# Raster? Grafikobjekt Oberfläche? dingsbums



## Borti (5. Sep 2006)

Guten Morgen.

Sorry, aber ich weiß nicht wie ich es beschreiben soll  

Und Ich weiß nicht ob ich mit meinem Thema hier im richtigen Forum bin, aber ihr könnt es ja verschieben wenn es besser wo anders hin passt.
Vorweg sollte ich vielleicht erstmal erwähnen, dass ich noch nicht so lange Programmiere und vor allem nicht mit Java.
Ich möchte keinen fertigen Code von euch geliefert bekommen, sondern am besten nur hinweise was ich mir ansehen sollte.

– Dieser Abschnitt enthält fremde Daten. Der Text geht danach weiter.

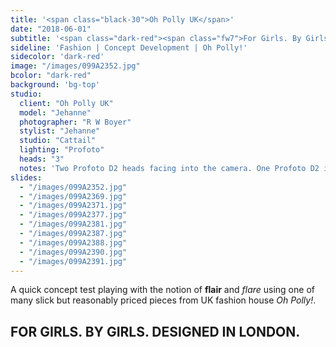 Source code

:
```yaml
---
title: '<span class="black-30">Oh Polly UK</span>'
date: "2018-06-01"
subtitle: '<span class="dark-red"><span class="fw7">For Girls. By Girls.</span> Designed In London</span>'
sideline: 'Fashion | Concept Development | Oh Polly!'
sidecolor: 'dark-red'
image: "/images/099A2352.jpg"
bcolor: "dark-red"
background: 'bg-top'
studio:
  client: "Oh Polly UK"
  model: "Jehanne"
  photographer: "R W Boyer"
  stylist: "Jehanne"
  studio: "Cattail"
  lighting: "Profoto"
  heads: "3"
  notes: 'Two Profoto D2 heads facing into the camera. One Profoto D2 in a Profoto 4ft RFi Octabank. Modern lenses are much harder to get to flare out than one would think.'
slides:
  - "/images/099A2352.jpg"
  - "/images/099A2369.jpg"
  - "/images/099A2371.jpg"
  - "/images/099A2377.jpg"
  - "/images/099A2381.jpg"
  - "/images/099A2387.jpg"
  - "/images/099A2388.jpg"
  - "/images/099A2390.jpg"
  - "/images/099A2391.jpg"
---
```

A quick concept test playing with the notion of **flair** and *flare* using one of many slick but reasonably priced pieces from UK fashion house *Oh Polly!*. 

## FOR GIRLS. BY GIRLS. DESIGNED IN LONDON.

Learning by doing 
So genug gelabert.

Ich schocke am besten gleich mal mit einem Screenshot.





Der Screenshot ist aus dem Freeware Programm StarUML.

Ihr könnt euch vielleicht schon vorstellen was es sein soll, aber ich will es doch noch mal etwas erklären. Ich möchte eine Arbeitsfläche, am besten mit solchen Rasterpunkten wie sie auf dem Screenshot zu sehen sind, wo ich dann Grafiken hin und her schieben, oder sie in der Größe verändern kann. Das ist noch nicht alles was das Programm können soll, aber ich denke für den Anfang sollte es reichen.

Es gibt aber auch einen kleinen Haken an der Sache ich soll am besten nur Standard Bibliotheken verwenden.


----------



## AlArenal (5. Sep 2006)

Warum suchen sich Anfänger immer gleich solche Brocken?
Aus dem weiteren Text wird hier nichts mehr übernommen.